▸ What is being asked: Could you write out, exactly, every line from the top of the data through the line holding "- [ ] Reduced network traffic"? Omit the pictures.

▸ Listed entries:
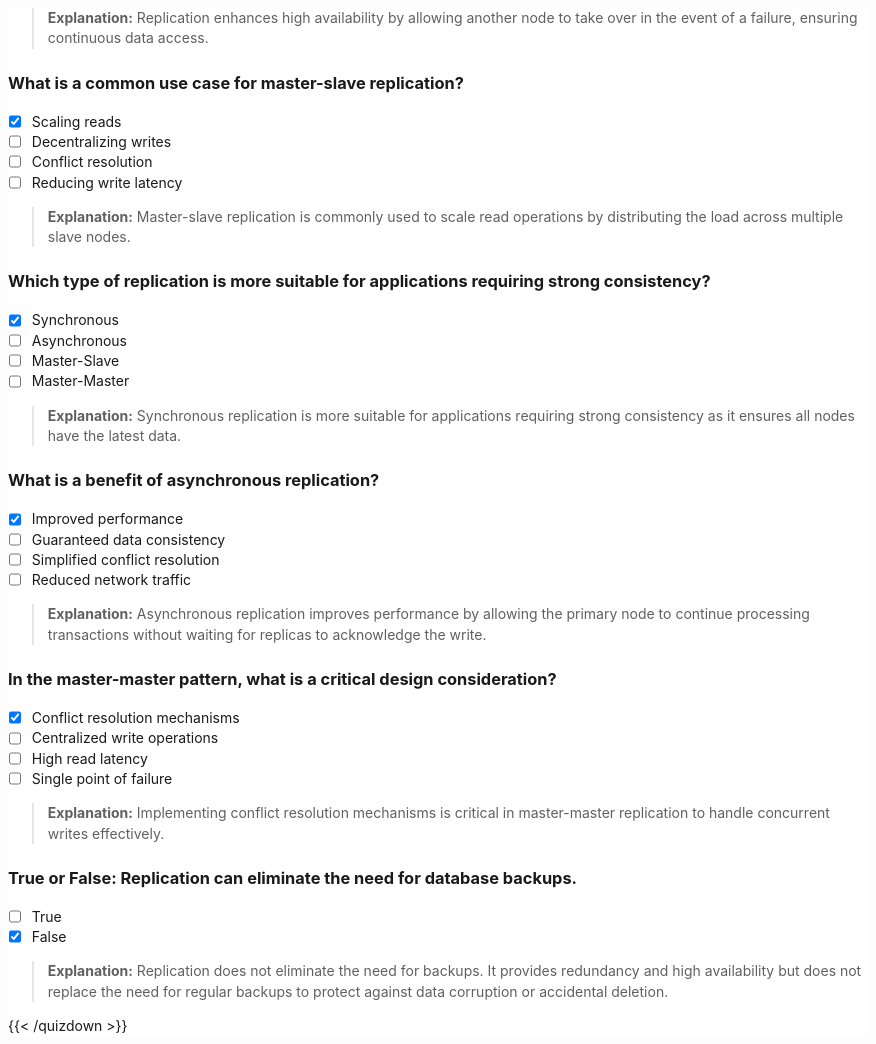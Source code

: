 > **Explanation:** Replication enhances high availability by allowing another node to take over in the event of a failure, ensuring continuous data access.

### What is a common use case for master-slave replication?

- [x] Scaling reads
- [ ] Decentralizing writes
- [ ] Conflict resolution
- [ ] Reducing write latency

> **Explanation:** Master-slave replication is commonly used to scale read operations by distributing the load across multiple slave nodes.

### Which type of replication is more suitable for applications requiring strong consistency?

- [x] Synchronous
- [ ] Asynchronous
- [ ] Master-Slave
- [ ] Master-Master

> **Explanation:** Synchronous replication is more suitable for applications requiring strong consistency as it ensures all nodes have the latest data.

### What is a benefit of asynchronous replication?

- [x] Improved performance
- [ ] Guaranteed data consistency
- [ ] Simplified conflict resolution
- [ ] Reduced network traffic

> **Explanation:** Asynchronous replication improves performance by allowing the primary node to continue processing transactions without waiting for replicas to acknowledge the write.

### In the master-master pattern, what is a critical design consideration?

- [x] Conflict resolution mechanisms
- [ ] Centralized write operations
- [ ] High read latency
- [ ] Single point of failure

> **Explanation:** Implementing conflict resolution mechanisms is critical in master-master replication to handle concurrent writes effectively.

### True or False: Replication can eliminate the need for database backups.

- [ ] True
- [x] False

> **Explanation:** Replication does not eliminate the need for backups. It provides redundancy and high availability but does not replace the need for regular backups to protect against data corruption or accidental deletion.

{{< /quizdown >}}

▸ Response box:
Source code

: > **Explanation:** Replication enhances high availability by allowing another node to take over in the event of a failure, ensuring continuous data access.

### What is a common use case for master-slave replication?

- [x] Scaling reads
- [ ] Decentralizing writes
- [ ] Conflict resolution
- [ ] Reducing write latency

> **Explanation:** Master-slave replication is commonly used to scale read operations by distributing the load across multiple slave nodes.

### Which type of replication is more suitable for applications requiring strong consistency?

- [x] Synchronous
- [ ] Asynchronous
- [ ] Master-Slave
- [ ] Master-Master

> **Explanation:** Synchronous replication is more suitable for applications requiring strong consistency as it ensures all nodes have the latest data.

### What is a benefit of asynchronous replication?

- [x] Improved performance
- [ ] Guaranteed data consistency
- [ ] Simplified conflict resolution
- [ ] Reduced network traffic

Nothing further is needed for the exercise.